===== Raw data =====

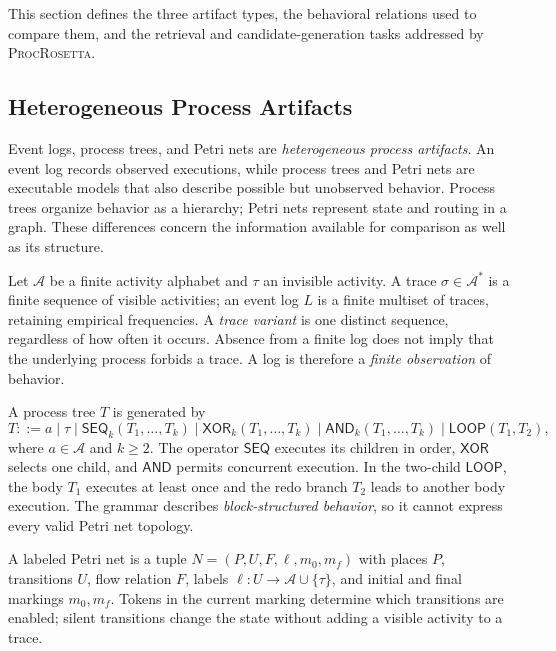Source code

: \documentclass[mathematics,article,submit,moreauthors]{Definitions/mdpi}
\newcommand{\model}{\textsc{ProcRosetta}\xspace}
\newcommand{\tauact}{\ensuremath{\tau}}
\begin{document}
This section defines the three artifact types, the behavioral relations used to compare them, and the retrieval and candidate-generation tasks addressed by \model.

\subsection{Heterogeneous Process Artifacts}

Event logs, process trees, and Petri nets are \emph{heterogeneous process artifacts}. An event log records observed executions, while process trees and Petri nets are executable models that also describe possible but unobserved behavior. Process trees organize behavior as a hierarchy; Petri nets represent state and routing in a graph. These differences concern the information available for comparison as well as its structure.

Let $\mathcal{A}$ be a finite activity alphabet and $\tauact$ an invisible activity. A trace $\sigma\in\mathcal{A}^{*}$ is a finite sequence of visible activities; an event log $L$ is a finite multiset of traces, retaining empirical frequencies. A \emph{trace variant} is one distinct sequence, regardless of how often it occurs. Absence from a finite log does not imply that the underlying process forbids a trace. A log is therefore a \emph{finite observation} of behavior.

A process tree $T$ is generated by
\begin{equation}
T ::= a \mid \tauact \mid \mathsf{SEQ}_{k}(T_1,\ldots,T_k)
 \mid \mathsf{XOR}_{k}(T_1,\ldots,T_k)
 \mid \mathsf{AND}_{k}(T_1,\ldots,T_k)
 \mid \mathsf{LOOP}(T_1,T_2),
\label{eq:grammar}
\end{equation}
where $a\in\mathcal{A}$ and $k\geq2$. The operator $\mathsf{SEQ}$ executes its children in order, $\mathsf{XOR}$ selects one child, and $\mathsf{AND}$ permits concurrent execution. In the two-child $\mathsf{LOOP}$, the body $T_1$ executes at least once and the redo branch $T_2$ leads to another body execution. The grammar describes \emph{block-structured behavior}, so it cannot express every valid Petri net topology.

A labeled Petri net is a tuple $N=(P,U,F,\ell,m_0,m_f)$ with places $P$, transitions $U$, flow relation $F$, labels $\ell:U\rightarrow\mathcal{A}\cup\{\tauact\}$, and initial and final markings $m_0,m_f$. Tokens in the current marking determine which transitions are enabled; silent transitions change the state without adding a visible activity to a trace.
\end{document}
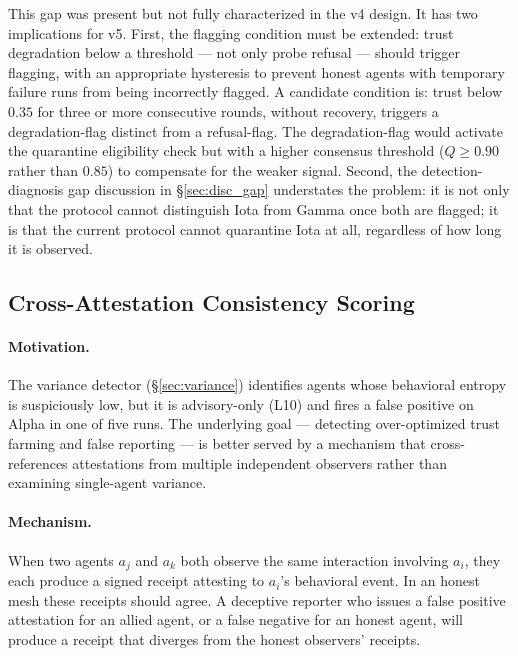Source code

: This gap was present but not fully characterized in the v4 design.  It has two
implications for v5.  First, the flagging condition must be extended: trust degradation
below a threshold --- not only probe refusal --- should trigger flagging, with an
appropriate hysteresis to prevent honest agents with temporary failure runs from being
incorrectly flagged.  A candidate condition is: trust below $0.35$ for three or more
consecutive rounds, without recovery, triggers a degradation-flag distinct from a
refusal-flag.  The degradation-flag would activate the quarantine eligibility check
but with a higher consensus threshold ($Q \geq 0.90$ rather than $0.85$) to compensate
for the weaker signal.  Second, the detection-diagnosis gap discussion in
\S\ref{sec:disc_gap} understates the problem: it is not only that the protocol cannot
distinguish Iota from Gamma once both are flagged; it is that the current protocol
cannot quarantine Iota at all, regardless of how long it is observed.

\subsection{Cross-Attestation Consistency Scoring}
\label{sec:fw_crossattest}

\paragraph{Motivation.}
The variance detector (\S\ref{sec:variance}) identifies agents whose behavioral entropy
is suspiciously low, but it is advisory-only (L10) and fires a false positive on
Alpha in one of five runs.  The underlying goal --- detecting over-optimized trust
farming and false reporting --- is better served by a mechanism that cross-references
attestations from multiple independent observers rather than examining single-agent
variance.

\paragraph{Mechanism.}
When two agents $a_j$ and $a_k$ both observe the same interaction involving $a_i$,
they each produce a signed receipt attesting to $a_i$'s behavioral event.  In an
honest mesh these receipts should agree.  A deceptive reporter who issues a false
positive attestation for an allied agent, or a false negative for an honest agent,
will produce a receipt that diverges from the honest observers' receipts.

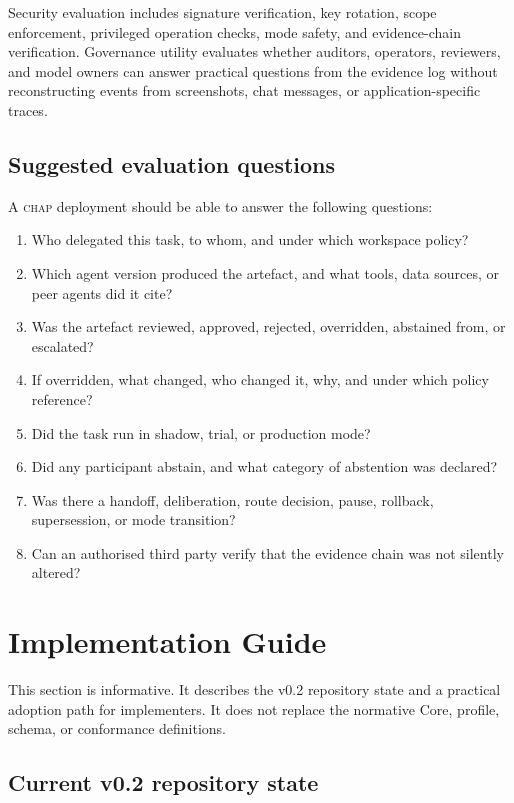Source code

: \documentclass[11pt]{article}
\newcommand{\chap}{\textsc{chap}}
\begin{document}
Security evaluation includes signature verification, key rotation, scope enforcement, privileged operation checks, mode safety, and evidence-chain verification. Governance utility evaluates whether auditors, operators, reviewers, and model owners can answer practical questions from the evidence log without reconstructing events from screenshots, chat messages, or application-specific traces.

\subsection{Suggested evaluation questions}

A \chap{} deployment should be able to answer the following questions:

\begin{enumerate}[leftmargin=*]
    \item Who delegated this task, to whom, and under which workspace policy?
    \item Which agent version produced the artefact, and what tools, data sources, or peer agents did it cite?
    \item Was the artefact reviewed, approved, rejected, overridden, abstained from, or escalated?
    \item If overridden, what changed, who changed it, why, and under which policy reference?
    \item Did the task run in shadow, trial, or production mode?
    \item Did any participant abstain, and what category of abstention was declared?
    \item Was there a handoff, deliberation, route decision, pause, rollback, supersession, or mode transition?
    \item Can an authorised third party verify that the evidence chain was not silently altered?
\end{enumerate}

\section{Implementation Guide}
\label{sec:implementation}

This section is informative. It describes the v0.2 repository state and a practical adoption path for implementers. It does not replace the normative Core, profile, schema, or conformance definitions.

\subsection{Current v0.2 repository state}
\end{document}
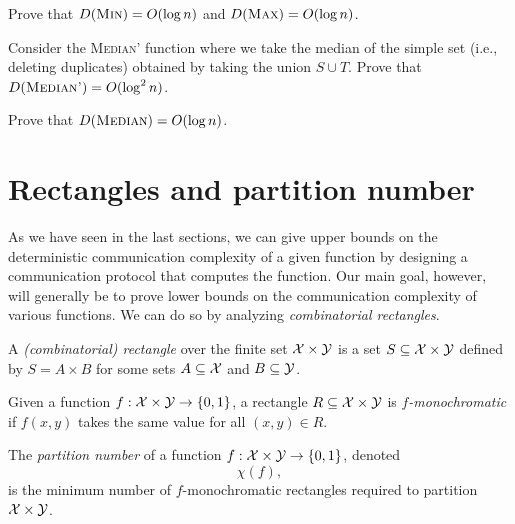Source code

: \exercises

\begin{exercise} %
	Prove that $D(\textsc{Min}) = O(\log n)$ and $D(\textsc{Max}) = O(\log n)$.
\end{exercise}

\begin{exercise}
	Consider the \textsc{Median'} function where we take the median of the simple set (i.e., deleting duplicates) obtained by taking the union $S \cup T$. 
	Prove that $D(\textsc{Median'}) = O(\log^2 n)$.
\end{exercise}

\begin{exercise} %
	Prove that $D(\textsc{Median}) = O(\log n)$.
\end{exercise}


\section{Rectangles and partition number}

As we have seen in the last sections, we can give upper bounds on the deterministic communication complexity of a given function by designing a communication protocol that computes the function. Our main goal, however, will generally be to prove lower bounds on the communication complexity of various functions. We can do so by analyzing \emph{combinatorial rectangles}.

\begin{definition}[Rectangle]
	A \emph{(combinatorial) rectangle} over the finite set $\mathcal{X} \times \mathcal{Y}$ is a set $S \subseteq \mathcal{X} \times \mathcal{Y}$ defined by $S = A \times B$ for some sets $A \subseteq \mathcal{X}$ and $B \subseteq \mathcal{Y}$.
\end{definition}

\begin{definition}[$f$-monochromatism]
	Given a function $f : \mathcal{X} \times \mathcal{Y} \to \{0,1\}$, a rectangle $R \subseteq \mathcal{X} \times \mathcal{Y}$ is \emph{$f$-monochromatic} if $f(x,y)$ takes the same value for all $(x,y) \in R$.
\end{definition}

\begin{definition}[$\chi$]
	The \emph{partition number} of a function $f : \mathcal{X} \times \mathcal{Y} \to \{0,1\}$, denoted
	\[
	\chi(f),
	\]
	is the minimum number of $f$-monochromatic rectangles required to partition $\mathcal{X} \times \mathcal{Y}$.
\end{definition}



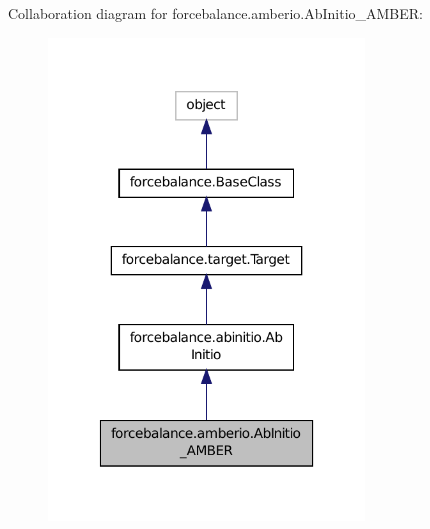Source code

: Collaboration diagram for forcebalance.\-amberio.\-Ab\-Initio\-\_\-\-A\-M\-B\-E\-R\-:
\nopagebreak
\begin{figure}[H]
\begin{center}
\leavevmode
\includegraphics[width=238pt]{classforcebalance_1_1amberio_1_1AbInitio__AMBER__coll__graph}
\end{center}
\end{figure}
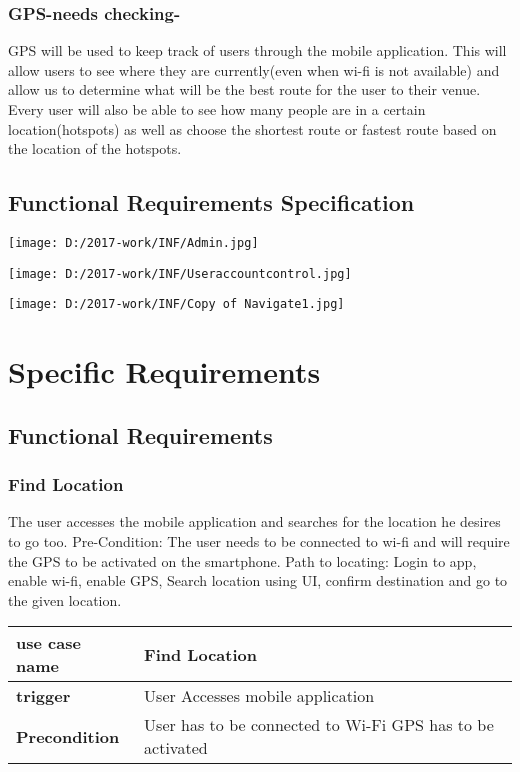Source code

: \documentclass{article}
\begin{document}
\subsubsection{GPS-needs checking-}
GPS will be used to keep track of users through the mobile application. This will allow users to see where they are currently(even when wi-fi is not available) and allow us to determine what will be the best route for the user to their venue. Every user will also be able to see how many people are in a certain location(hotspots) as well as choose the shortest route or fastest route based on the location of the hotspots.
\subsection {Functional Requirements Specification}
\begin{center}
\texttt{[image: D:/2017-work/INF/Admin.jpg]}

\texttt{[image: D:/2017-work/INF/Useraccountcontrol.jpg]}
\newpage

\texttt{[image: D:/2017-work/INF/Copy of Navigate1.jpg]}
\newpage
\centering
\section{Specific Requirements}
\subsection{Functional Requirements}
\subsubsection{Find Location}
The user accesses the mobile application and searches for the location he desires to go too. Pre-Condition: The user needs to be connected to wi-fi and will require the GPS to be activated on the smartphone. Path to locating: Login to app, enable wi-fi, enable GPS, Search location using UI, confirm destination and go to the given location.

\begin{tabu} to 0.8\textwidth { | X[l] | X[c]| }
 \hline

\textbf{use case name} & Find Location \\
 \hline
\textbf{trigger} & User Accesses mobile application    \\
 \hline
\textbf{Precondition} &User has to be connected to Wi-Fi
GPS has to be activated



\end{tabu}
\end{center}
\end{document}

=====

▶ [Problem description] From the material above, set down exactly the lines starting at the one with "consecutive rounds, without" and ending at the one with "the protocol cannot", end lines included.

▶ [Response area]
consecutive rounds, without recovery, triggers a degradation-flag distinct from a
refusal-flag.  The degradation-flag would activate the quarantine eligibility check
but with a higher consensus threshold ($Q \geq 0.90$ rather than $0.85$) to compensate
for the weaker signal.  Second, the detection-diagnosis gap discussion in
\S\ref{sec:disc_gap} understates the problem: it is not only that the protocol cannot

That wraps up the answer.